Now, I do realise all this is a bit gloomy. I also realise that you may well say that a small number of unhappy euthanasia cases does not discredit the whole idea. Sceptical types are often accused of generalising from too small a sample. It is a reasonable complaint in some cases — but not this one. As with capital punishment, one accidental (or deliberate) state killing of an innocent person seems to me to be one too many. And the temptation for the rulers of the day to encourage assisted dying will be strong in the coming years. An ageing population, a welfare state groaning under the weight of its dependents (worsened by the ageing population, of course: the welfare state is, in effect, a Ponzi scheme that constantly needs new blood) … Ten years ago, Taro Aso, then Japan’s finance minister, said, in defence of euthanasia, that the elderly should be allowed to ‘hurry up and die’ because of how they stretched the national budget. From the state’s point of view, euthanasia is good value for money, and one can clothe oneself in a mantle of kindness while endorsing it.
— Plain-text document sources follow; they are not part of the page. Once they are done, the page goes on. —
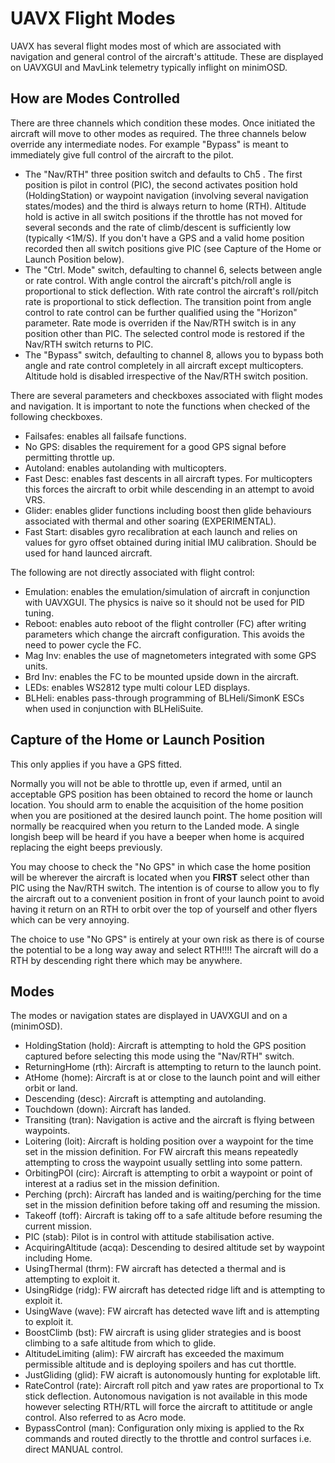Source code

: # UAVX Flight Modes #

UAVX has several flight modes most of which are associated with navigation and general control of the aircraft's attitude. These are displayed on UAVXGUI and MavLink telemetry typically inflight on minimOSD.

## How are Modes Controlled ##

There are three channels which condition these modes. Once initiated the aircraft will move to other modes as required. The three channels below override any intermediate nodes. For example "Bypass" is meant to immediately give full control of the aircraft to the pilot. 

 * The "Nav/RTH" three position switch and defaults to Ch5 . The first position is pilot in control (PIC), the second activates position hold (HoldingStation) or waypoint navigation (involving several navigation states/modes) and the third is always return to home (RTH). Altitude hold is active in all switch positions if the throttle has not moved for several seconds and the rate of climb/descent is sufficiently low (typically <1M/S). If you don't have a GPS and a valid home position recorded then all switch positions give PIC (see Capture of the Home or Launch Position below).
 * The "Ctrl. Mode" switch, defaulting to channel 6, selects between angle or rate control. With angle control the aircraft's pitch/roll angle is proportional to stick deflection. With rate control the aircraft's roll/pitch rate is proportional to stick deflection. The transition point from angle control to rate control can be further qualified using the "Horizon" parameter. Rate mode is overriden if the Nav/RTH switch is in any position other than PIC. The selected control mode is restored if the Nav/RTH switch returns to PIC. 
  * The "Bypass" switch, defaulting to channel 8, allows you to bypass both angle and rate control completely in all aircraft except multicopters. Altitude hold is disabled irrespective of the Nav/RTH switch position.
  
There are several parameters and checkboxes associated with flight modes and navigation. It is important to note the functions when checked of the following checkboxes.
 
  * Failsafes: enables all failsafe functions. 
  * No GPS: disables the requirement for a good GPS signal before permitting throttle up. 
  * Autoland: enables autolanding with multicopters.
  * Fast Desc: enables fast descents in all aircraft types. For multicopters this forces the aircraft to orbit while descending in an attempt to avoid VRS.
  * Glider:  enables glider functions including boost then glide behaviours associated with thermal and other soaring (EXPERIMENTAL).
  * Fast Start: disables gyro recalibration at each launch and relies on values for gyro offset obtained during initial IMU calibration. Should be used for hand launced aircraft.
  
The following are not directly associated with flight control:

  * Emulation: enables the emulation/simulation of aircraft in conjunction with UAVXGUI. The physics is naive so it should not be used for PID tuning.
  * Reboot: enables auto reboot of the flight controller (FC) after writing parameters which change the aircraft configuration. This avoids the need to power cycle the FC.
  * Mag Inv: enables the use of magnetometers integrated with some GPS units.
  * Brd Inv: enables the FC to be mounted upside down in the aircraft.
  * LEDs: enables WS2812 type multi colour LED displays.
  * BLHeli: enables pass-through programming of BLHeli/SimonK ESCs when used in conjunction with BLHeliSuite. 

## Capture of the Home or Launch Position ##

This only applies if you have a GPS fitted. 

Normally you will not be able to throttle up, even if armed, until an acceptable GPS position has been obtained to record the home or launch location. You should arm to enable the acquisition of the home position when you are positioned at the desired launch point. The home position will normally be reacquired when you return to the Landed mode. A single longish beep will be heard if you have a beeper when home is acquired replacing the eight beeps previously.

You may choose to check the "No GPS" in which case the home position will be wherever the aircraft is located when you **FIRST** select other than PIC using the Nav/RTH switch. The intention is of course to allow you to fly the aircraft out to a convenient position in front of your launch point to avoid having it return on an RTH to orbit over the top of yourself and other flyers which can be very annoying.

The choice to use "No GPS" is entirely at your own risk as there is of course the potential to be a long way away and select RTH!!!!  The aircraft will do a RTH by descending right there which may be anywhere. 


## Modes ##

The modes or navigation states are displayed in UAVXGUI and on a (minimOSD).

 * HoldingStation (hold): Aircraft is attempting to hold the GPS position captured before selecting this mode using the "Nav/RTH" switch.
 * ReturningHome (rth): Aircraft is attempting to return to the launch point.
 * AtHome (home): Aircraft is at or close to the launch point and will either orbit or land.
 * Descending (desc): Aircraft is attempting and autolanding.
 * Touchdown (down): Aircraft has landed.
 * Transiting (tran): Navigation is active and the aircraft is flying between waypoints.
 * Loitering (loit): Aircraft is holding position over a waypoint for the time set in the mission definition. For FW aircraft this means repeatedly attempting to cross the waypoint usually settling into some pattern.
 * OrbitingPOI (circ): Aircraft is attempting to orbit a waypoint or point of interest at a radius set in the mission definition.
 * Perching (prch): Aircraft has landed and is waiting/perching for the time set in the mission definition before taking off and resuming the mission.
 * Takeoff (toff): Aircraft is taking off to a safe altitude before resuming the current mission.
 * PIC (stab): Pilot is in control with attitude stabilisation active.
 * AcquiringAltitude (acqa): Descending to desired altitude set by waypoint including Home.
 * UsingThermal (thrm): FW aircraft has detected a thermal and is attempting to exploit it.
 * UsingRidge (ridg): FW aircraft has detected ridge lift and is attempting to exploit it.
 * UsingWave (wave): FW aircraft has detected wave lift and is attempting to exploit it.
 * BoostClimb (bst): FW aircraft is using glider strategies and is boost climbing to a safe altitude from which to glide.
 * AltitudeLimiting (alim): FW aircraft has exceeded the maximum permissible altitude and is deploying spoilers and has cut thorttle.
 * JustGliding (glid): FW aicraft is autonomously hunting for explotable lift.
 * RateControl (rate): Aircraft roll pitch and yaw rates are proportional to Tx stick deflection. Autonomous navigation is not available in this mode however selecting RTH/RTL will force the aircraft to attititude or angle control. Also referred to as Acro mode.
 * BypassControl (man): Configuration only mixing is applied to the Rx commands and routed directly to the throttle and control surfaces i.e. direct MANUAL control.



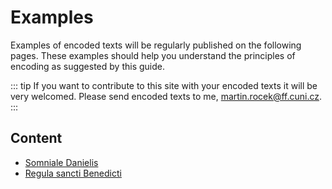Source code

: # Examples

Examples of encoded texts will be regularly published on the following pages. These examples should help you understand the principles of encoding as suggested by this guide.

::: tip
If you want to contribute to this site with your encoded texts it will be very welcomed. Please send encoded texts to me, martin.rocek@ff.cuni.cz.
:::

## Content
- [Somniale Danielis](./somniale.md)
- [Regula sancti Benedicti](./regula-st-benedicti.md)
Whatever your view, the whole conversation around assisted dying raises some fairly important questions. For example, is the exercise of personal freedom our highest good? Because if it is, there is no real argument to make against euthanasia; it not does violate ‘the harm principal’ that libertarians are so fond of invoking. But what if it is not our highest good? Louise Perry has said that in the context of sex, exalting personal freedom — that is, choice — has turned life into a marketplace and everything (and to some extent, everyone) into a product. Marxist thinkers like Terry Eagleton, meanwhile, say that a vision of the future summed up as ‘like now, but with more options’ is a bleak one indeed. (No surprise, you may say, that there is a crisis of meaning.) And others still suggest that your life is not just yours, and that those around you should have a say as well.